This is the first time in my entire life that I have made a Gingerbread House. Ever. I know - even Jill didn't believe me when I told her. Apparently she's made several over the years. Humph.
In honor of our adventure here in Massachusetts I wanted to make the house just like our house here in Concord - a cozy little Cape Cod. I love how it turned out - dormer windows, evergreen garland and all!
I have to say, I have a lot of respect for anyone that has made a gingerbread house before... it was tougher than I'd anticipated! Mike helped me assemble it - and let's just say, it is not like the pieces fit together like a snug puzzle. I had to keep reminding myself that it was a cookie, not a carpentry project. Small gaps and holes in the seams (and one cracked wall...) were not that big of a deal. It is a cookie!

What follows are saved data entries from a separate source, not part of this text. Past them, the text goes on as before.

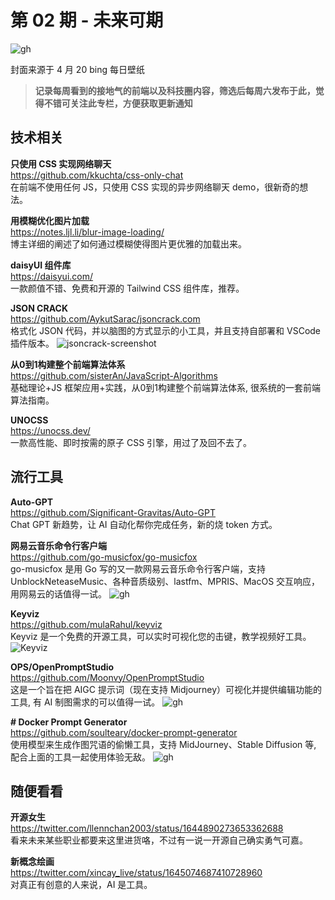 # 第 02 期 - 未来可期
![gh](https://cdn.yct.ee/gh/BarryYangi/ObsStaticData@main/obsidian/1682135626000ieohr5.jpg)

封面来源于 4 月 20 bing 每日壁纸

>**记录每周看到的接地气的前端以及科技圈内容，筛选后每周六发布于此，觉得不错可关注此专栏，方便获取更新通知**

## 技术相关
**只使用 CSS 实现网络聊天** \
https://github.com/kkuchta/css-only-chat \
在前端不使用任何 JS，只使用 CSS 实现的异步网络聊天 demo，很新奇的想法。

**用模糊优化图片加载** \
https://notes.ljl.li/blur-image-loading/ \
博主详细的阐述了如何通过模糊使得图片更优雅的加载出来。

**daisyUI 组件库** \
https://daisyui.com/ \
一款颜值不错、免费和开源的 Tailwind CSS 组件库，推荐。

**JSON CRACK** \
https://github.com/AykutSarac/jsoncrack.com \
格式化 JSON 代码，并以脑图的方式显示的小工具，并且支持自部署和 VSCode 插件版本。
![jsoncrack-screenshot](https://cdn.yct.ee/gh/AykutSarac/jsoncrack.com/public/assets/jsoncrack-screenshot.webp)

**从0到1构建整个前端算法体系** \
https://github.com/sisterAn/JavaScript-Algorithms \
基础理论+JS 框架应用+实践，从0到1构建整个前端算法体系, 很系统的一套前端算法指南。

**UNOCSS** \
https://unocss.dev/ \
一款高性能、即时按需的原子 CSS 引擎，用过了及回不去了。
## 流行工具
**Auto-GPT** \
https://github.com/Significant-Gravitas/Auto-GPT \
Chat GPT 新趋势，让 AI 自动化帮你完成任务，新的烧 token 方式。

**网易云音乐命令行客户端** \
https://github.com/go-musicfox/go-musicfox \
go-musicfox 是用 Go 写的又一款网易云音乐命令行客户端，支持 UnblockNeteaseMusic、各种音质级别、lastfm、MPRIS、MacOS 交互响应，用网易云的话值得一试。
![gh](https://cdn.yct.ee/gh/go-musicfox/go-musicfox/previews/lyricsX.gif)

**Keyviz** \
https://github.com/mulaRahul/keyviz \
Keyviz 是一个免费的开源工具，可以实时可视化您的击键，教学视频好工具。
![Keyviz](https://cdn.yct.ee/gh/mulaRahul/keyviz/previews/settings-window.png)

**OPS/OpenPromptStudio** \
https://github.com/Moonvy/OpenPromptStudio \
这是一个旨在把 AIGC 提示词（现在支持 Midjourney）可视化并提供编辑功能的工具, 有 AI 制图需求的可以值得一试。
![gh](https://user-images.githubusercontent.com/82231420/230757122-5cf5659e-9e1a-4288-80fd-84ec229a063e.png)

**# Docker Prompt Generator** \
https://github.com/soulteary/docker-prompt-generator \
使用模型来生成作图咒语的偷懒工具，支持 MidJourney、Stable Diffusion 等, 配合上面的工具一起使用体验无敌。
![gh](https://cdn.yct.ee/gh/soulteary/docker-prompt-generator/.github/preview.jpg)
## 随便看看
**开源女生** \
https://twitter.com/llennchan2003/status/1644890273653362688 \
看来未来某些职业都要来这里进货咯，不过有一说一开源自己确实勇气可嘉。

**新概念绘画** \
https://twitter.com/xincay_live/status/1645074687410728960 \
对真正有创意的人来说，AI 是工具。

Here is my photo documentation of the entire process. I used Martha Stewart's recipe for the gingerbread dough. It is different than a typical cookie dough- tougher with very little rise in the baking, which is important because you don't want the pieces of dough to change shape or size.

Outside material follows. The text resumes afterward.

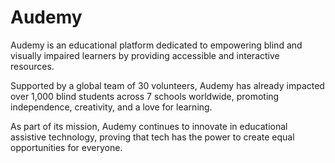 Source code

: # Audemy

Audemy is an educational platform dedicated to empowering blind and visually impaired learners by providing accessible and interactive resources.

Supported by a global team of 30 volunteers, Audemy has already impacted over 1,000 blind students across 7 schools worldwide, promoting independence, creativity, and a love for learning. 

As part of its mission, Audemy continues to innovate in educational assistive technology, proving that tech has the power to create equal opportunities for everyone.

I created templates of all of the pieces I'd need. Measuring and cutting straight lines are very important.
Here are all of my pieces ready to go.
I highly recommend rolling the dough out onto your silpat baking liners or parchment paper, then placing that liner or paper directly onto the baking sheet. If you roll out the dough onto the counter, then try to move it, your cut outs will distort and change size and shape. Even the smallest difference can mean a big hole in your house!
I rolled the dough out onto the silpat, then cut around my template. I put the silpat directly onto a baking sheet, then into the oven.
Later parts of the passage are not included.